### [The task]
From the records below, set down exactly the lines starting with the line that contains "CLSID data |" and going on through the line that contains "Session information |". Nothing else is wanted.

### [Exercise data]
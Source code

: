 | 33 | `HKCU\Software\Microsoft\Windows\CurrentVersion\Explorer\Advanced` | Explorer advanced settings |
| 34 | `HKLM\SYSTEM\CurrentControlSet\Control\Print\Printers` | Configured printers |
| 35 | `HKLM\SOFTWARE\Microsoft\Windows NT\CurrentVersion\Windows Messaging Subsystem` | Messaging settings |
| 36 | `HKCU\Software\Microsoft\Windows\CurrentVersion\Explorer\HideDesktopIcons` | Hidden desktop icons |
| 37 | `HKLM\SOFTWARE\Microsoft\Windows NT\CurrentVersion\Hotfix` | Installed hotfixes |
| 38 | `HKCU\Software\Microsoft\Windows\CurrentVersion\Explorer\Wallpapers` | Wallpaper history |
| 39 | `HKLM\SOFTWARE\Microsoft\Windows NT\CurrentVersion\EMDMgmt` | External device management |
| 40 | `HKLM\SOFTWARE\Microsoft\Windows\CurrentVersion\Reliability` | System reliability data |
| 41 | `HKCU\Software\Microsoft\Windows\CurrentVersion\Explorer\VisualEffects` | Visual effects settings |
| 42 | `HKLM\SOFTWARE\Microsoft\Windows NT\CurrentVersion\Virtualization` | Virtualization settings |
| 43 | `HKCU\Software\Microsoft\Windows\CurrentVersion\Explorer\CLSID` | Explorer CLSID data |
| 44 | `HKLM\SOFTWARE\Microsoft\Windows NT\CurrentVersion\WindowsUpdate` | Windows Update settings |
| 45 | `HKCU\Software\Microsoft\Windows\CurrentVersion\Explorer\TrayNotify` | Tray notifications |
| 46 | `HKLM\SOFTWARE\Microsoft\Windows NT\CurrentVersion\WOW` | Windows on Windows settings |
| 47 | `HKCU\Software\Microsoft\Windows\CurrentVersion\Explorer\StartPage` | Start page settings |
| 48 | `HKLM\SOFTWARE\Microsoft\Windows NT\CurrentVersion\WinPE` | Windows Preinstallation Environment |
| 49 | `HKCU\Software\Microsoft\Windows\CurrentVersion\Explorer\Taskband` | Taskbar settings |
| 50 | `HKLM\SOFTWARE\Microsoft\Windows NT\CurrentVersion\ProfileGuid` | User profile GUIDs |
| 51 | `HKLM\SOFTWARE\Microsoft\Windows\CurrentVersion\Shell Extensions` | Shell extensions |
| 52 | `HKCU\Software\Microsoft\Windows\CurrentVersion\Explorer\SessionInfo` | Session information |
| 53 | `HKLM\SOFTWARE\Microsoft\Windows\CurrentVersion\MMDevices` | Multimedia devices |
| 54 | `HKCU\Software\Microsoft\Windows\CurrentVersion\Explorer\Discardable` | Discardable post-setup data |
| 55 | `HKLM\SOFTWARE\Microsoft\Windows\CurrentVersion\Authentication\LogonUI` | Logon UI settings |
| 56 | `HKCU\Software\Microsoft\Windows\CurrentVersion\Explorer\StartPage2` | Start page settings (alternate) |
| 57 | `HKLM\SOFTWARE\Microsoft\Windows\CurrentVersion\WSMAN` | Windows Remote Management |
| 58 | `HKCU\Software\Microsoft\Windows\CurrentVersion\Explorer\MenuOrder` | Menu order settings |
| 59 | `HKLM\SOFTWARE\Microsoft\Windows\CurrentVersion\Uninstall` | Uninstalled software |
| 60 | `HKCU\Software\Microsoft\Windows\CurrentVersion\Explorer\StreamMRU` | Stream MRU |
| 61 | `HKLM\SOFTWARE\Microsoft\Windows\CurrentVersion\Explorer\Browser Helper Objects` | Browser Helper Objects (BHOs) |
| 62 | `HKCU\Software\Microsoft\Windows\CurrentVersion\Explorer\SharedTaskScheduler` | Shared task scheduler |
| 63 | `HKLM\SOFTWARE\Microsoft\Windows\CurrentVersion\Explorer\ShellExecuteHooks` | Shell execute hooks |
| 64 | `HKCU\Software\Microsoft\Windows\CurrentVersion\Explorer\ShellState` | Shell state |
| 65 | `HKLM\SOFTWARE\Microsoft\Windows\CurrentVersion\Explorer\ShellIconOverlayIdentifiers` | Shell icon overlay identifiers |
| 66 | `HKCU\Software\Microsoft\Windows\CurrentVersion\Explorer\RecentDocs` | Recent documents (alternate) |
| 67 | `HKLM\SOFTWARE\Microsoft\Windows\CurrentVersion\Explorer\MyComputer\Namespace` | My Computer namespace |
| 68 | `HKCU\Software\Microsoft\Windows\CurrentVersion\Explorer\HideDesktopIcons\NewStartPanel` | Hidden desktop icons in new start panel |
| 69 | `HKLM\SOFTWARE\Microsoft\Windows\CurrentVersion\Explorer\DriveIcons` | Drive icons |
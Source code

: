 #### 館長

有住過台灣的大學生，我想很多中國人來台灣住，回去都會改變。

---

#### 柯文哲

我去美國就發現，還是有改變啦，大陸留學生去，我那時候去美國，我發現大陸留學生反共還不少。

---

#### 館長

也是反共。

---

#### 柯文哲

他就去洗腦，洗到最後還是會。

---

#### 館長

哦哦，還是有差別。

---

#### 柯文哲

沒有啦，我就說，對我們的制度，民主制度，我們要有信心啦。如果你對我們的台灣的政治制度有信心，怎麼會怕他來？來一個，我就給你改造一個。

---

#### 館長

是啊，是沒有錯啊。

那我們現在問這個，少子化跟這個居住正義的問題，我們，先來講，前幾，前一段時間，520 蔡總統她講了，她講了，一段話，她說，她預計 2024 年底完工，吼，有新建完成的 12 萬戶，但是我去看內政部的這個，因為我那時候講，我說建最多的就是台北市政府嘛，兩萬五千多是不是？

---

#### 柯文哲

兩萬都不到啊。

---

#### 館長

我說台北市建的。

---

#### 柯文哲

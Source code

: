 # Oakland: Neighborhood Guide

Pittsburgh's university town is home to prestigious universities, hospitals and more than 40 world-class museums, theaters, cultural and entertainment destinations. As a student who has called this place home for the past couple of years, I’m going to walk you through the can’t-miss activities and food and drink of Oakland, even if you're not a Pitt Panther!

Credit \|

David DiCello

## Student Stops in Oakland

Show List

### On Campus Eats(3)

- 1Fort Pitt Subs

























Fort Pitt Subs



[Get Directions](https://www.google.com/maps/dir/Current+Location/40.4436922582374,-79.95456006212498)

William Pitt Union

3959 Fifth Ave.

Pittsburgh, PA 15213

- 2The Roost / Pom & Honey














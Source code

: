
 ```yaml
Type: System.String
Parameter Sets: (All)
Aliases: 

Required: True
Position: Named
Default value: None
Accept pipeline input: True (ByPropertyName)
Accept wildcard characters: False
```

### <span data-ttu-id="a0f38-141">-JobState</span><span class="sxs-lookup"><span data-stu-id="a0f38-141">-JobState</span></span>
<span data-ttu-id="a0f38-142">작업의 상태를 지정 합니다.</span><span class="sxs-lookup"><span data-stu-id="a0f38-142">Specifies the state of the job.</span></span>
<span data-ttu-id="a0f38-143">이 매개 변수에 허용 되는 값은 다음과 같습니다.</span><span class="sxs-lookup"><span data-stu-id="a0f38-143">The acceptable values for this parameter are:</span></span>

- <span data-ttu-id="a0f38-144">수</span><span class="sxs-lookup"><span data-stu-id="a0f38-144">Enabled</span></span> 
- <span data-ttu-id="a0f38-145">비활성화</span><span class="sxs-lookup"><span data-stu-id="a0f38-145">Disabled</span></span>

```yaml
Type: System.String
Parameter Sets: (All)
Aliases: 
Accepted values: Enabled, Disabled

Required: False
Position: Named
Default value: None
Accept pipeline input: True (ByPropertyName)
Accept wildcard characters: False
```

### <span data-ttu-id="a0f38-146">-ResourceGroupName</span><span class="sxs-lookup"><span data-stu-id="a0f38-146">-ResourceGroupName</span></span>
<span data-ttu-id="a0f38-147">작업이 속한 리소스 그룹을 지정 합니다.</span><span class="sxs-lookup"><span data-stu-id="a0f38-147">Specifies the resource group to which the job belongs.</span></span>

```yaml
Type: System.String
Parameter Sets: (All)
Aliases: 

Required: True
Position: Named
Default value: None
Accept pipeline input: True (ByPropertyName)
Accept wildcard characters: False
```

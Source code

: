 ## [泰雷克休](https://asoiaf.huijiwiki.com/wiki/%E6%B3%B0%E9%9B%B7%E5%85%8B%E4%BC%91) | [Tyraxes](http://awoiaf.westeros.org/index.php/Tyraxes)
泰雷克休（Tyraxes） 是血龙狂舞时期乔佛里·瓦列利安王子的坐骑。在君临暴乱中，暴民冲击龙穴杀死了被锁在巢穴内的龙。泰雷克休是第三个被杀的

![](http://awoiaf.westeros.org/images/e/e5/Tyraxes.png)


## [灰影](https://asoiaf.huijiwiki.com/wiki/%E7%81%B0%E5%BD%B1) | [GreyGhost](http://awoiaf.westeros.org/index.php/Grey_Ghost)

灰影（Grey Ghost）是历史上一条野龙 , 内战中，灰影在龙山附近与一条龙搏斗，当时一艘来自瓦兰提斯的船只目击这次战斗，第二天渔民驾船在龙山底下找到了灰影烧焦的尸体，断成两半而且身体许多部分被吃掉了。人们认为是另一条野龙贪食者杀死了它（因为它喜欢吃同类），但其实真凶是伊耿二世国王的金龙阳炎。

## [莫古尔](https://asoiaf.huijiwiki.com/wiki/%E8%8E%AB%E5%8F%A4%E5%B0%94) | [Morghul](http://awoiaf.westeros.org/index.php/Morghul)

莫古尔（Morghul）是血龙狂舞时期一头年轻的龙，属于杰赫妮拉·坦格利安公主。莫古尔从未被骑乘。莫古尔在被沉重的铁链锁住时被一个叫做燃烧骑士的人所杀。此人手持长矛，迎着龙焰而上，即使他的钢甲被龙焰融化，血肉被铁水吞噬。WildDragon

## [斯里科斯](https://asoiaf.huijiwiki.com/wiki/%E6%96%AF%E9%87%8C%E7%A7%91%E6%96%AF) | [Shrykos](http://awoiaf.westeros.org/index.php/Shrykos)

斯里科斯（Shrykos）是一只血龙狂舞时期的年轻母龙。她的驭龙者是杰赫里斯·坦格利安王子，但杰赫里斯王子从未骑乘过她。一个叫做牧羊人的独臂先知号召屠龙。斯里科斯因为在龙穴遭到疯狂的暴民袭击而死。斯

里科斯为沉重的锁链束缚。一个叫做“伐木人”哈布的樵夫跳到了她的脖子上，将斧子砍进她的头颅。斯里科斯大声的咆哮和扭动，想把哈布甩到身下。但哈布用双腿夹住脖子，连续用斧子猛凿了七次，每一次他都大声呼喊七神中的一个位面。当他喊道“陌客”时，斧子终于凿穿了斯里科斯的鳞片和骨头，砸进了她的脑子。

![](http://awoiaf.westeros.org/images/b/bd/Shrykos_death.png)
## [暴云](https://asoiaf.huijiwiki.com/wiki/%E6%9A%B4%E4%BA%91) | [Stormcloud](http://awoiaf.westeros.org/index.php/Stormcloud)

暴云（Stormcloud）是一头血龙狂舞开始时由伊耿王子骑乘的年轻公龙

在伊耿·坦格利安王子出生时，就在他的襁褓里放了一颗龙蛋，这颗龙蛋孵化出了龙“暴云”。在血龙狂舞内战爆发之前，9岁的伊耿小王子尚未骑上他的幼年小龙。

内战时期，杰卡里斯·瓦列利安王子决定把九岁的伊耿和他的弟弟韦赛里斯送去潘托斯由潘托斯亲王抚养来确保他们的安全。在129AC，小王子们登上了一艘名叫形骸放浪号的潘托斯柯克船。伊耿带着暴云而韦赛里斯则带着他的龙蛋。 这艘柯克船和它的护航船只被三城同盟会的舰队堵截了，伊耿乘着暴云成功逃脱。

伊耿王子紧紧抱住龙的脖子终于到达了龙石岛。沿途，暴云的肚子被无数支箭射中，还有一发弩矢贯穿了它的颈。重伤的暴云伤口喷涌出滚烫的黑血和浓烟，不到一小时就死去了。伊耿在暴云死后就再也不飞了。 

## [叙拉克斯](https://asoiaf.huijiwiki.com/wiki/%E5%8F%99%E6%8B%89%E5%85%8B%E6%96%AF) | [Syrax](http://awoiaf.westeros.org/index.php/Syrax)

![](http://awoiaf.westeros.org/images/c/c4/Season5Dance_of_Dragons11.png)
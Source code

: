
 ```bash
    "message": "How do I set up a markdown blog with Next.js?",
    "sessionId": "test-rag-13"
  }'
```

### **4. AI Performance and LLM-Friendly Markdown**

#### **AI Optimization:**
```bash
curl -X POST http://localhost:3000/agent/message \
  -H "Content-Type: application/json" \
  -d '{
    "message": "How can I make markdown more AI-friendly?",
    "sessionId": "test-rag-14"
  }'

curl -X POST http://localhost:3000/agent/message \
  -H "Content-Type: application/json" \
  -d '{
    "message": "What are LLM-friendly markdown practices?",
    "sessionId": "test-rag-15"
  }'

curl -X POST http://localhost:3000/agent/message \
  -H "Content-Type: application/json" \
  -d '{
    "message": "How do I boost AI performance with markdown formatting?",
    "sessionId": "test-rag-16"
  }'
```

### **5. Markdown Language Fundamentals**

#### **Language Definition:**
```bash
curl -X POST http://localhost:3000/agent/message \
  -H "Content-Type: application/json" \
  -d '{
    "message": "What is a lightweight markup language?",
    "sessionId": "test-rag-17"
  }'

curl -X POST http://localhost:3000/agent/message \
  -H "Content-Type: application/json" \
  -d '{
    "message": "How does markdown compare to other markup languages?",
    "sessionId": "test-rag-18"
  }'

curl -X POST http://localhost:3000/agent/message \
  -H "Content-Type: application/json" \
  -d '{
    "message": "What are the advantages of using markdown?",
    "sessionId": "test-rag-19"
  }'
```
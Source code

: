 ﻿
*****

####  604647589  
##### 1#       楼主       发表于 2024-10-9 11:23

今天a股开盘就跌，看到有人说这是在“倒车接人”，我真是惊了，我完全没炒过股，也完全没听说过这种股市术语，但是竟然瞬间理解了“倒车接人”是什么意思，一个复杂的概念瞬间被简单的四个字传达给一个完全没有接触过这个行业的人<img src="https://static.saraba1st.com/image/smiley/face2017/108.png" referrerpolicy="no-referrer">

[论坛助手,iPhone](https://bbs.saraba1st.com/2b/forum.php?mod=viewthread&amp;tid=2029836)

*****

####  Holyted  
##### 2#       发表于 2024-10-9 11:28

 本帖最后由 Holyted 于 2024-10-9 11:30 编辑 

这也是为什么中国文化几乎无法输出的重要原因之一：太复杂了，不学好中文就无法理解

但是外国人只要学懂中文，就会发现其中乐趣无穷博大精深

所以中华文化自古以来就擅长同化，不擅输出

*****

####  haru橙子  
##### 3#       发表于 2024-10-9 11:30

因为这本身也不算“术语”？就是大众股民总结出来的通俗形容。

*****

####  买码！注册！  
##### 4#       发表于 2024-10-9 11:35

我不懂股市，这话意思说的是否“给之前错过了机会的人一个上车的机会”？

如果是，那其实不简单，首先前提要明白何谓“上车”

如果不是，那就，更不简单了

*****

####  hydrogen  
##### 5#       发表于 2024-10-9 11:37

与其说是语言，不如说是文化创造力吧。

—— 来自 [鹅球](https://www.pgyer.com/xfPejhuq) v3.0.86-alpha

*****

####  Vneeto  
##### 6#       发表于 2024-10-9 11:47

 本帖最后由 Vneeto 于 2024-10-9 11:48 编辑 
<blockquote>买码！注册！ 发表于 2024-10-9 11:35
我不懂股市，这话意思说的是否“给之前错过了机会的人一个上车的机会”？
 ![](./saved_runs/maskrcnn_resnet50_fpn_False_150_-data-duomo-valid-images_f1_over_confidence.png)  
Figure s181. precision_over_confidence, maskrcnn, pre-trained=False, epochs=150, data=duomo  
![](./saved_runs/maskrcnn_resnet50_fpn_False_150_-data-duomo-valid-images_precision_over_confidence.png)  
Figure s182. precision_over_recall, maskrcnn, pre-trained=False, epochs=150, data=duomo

### [Exercise solution]
| 43 | `HKCU\Software\Microsoft\Windows\CurrentVersion\Explorer\CLSID` | Explorer CLSID data |
| 44 | `HKLM\SOFTWARE\Microsoft\Windows NT\CurrentVersion\WindowsUpdate` | Windows Update settings |
| 45 | `HKCU\Software\Microsoft\Windows\CurrentVersion\Explorer\TrayNotify` | Tray notifications |
| 46 | `HKLM\SOFTWARE\Microsoft\Windows NT\CurrentVersion\WOW` | Windows on Windows settings |
| 47 | `HKCU\Software\Microsoft\Windows\CurrentVersion\Explorer\StartPage` | Start page settings |
| 48 | `HKLM\SOFTWARE\Microsoft\Windows NT\CurrentVersion\WinPE` | Windows Preinstallation Environment |
| 49 | `HKCU\Software\Microsoft\Windows\CurrentVersion\Explorer\Taskband` | Taskbar settings |
| 50 | `HKLM\SOFTWARE\Microsoft\Windows NT\CurrentVersion\ProfileGuid` | User profile GUIDs |
| 51 | `HKLM\SOFTWARE\Microsoft\Windows\CurrentVersion\Shell Extensions` | Shell extensions |
| 52 | `HKCU\Software\Microsoft\Windows\CurrentVersion\Explorer\SessionInfo` | Session information |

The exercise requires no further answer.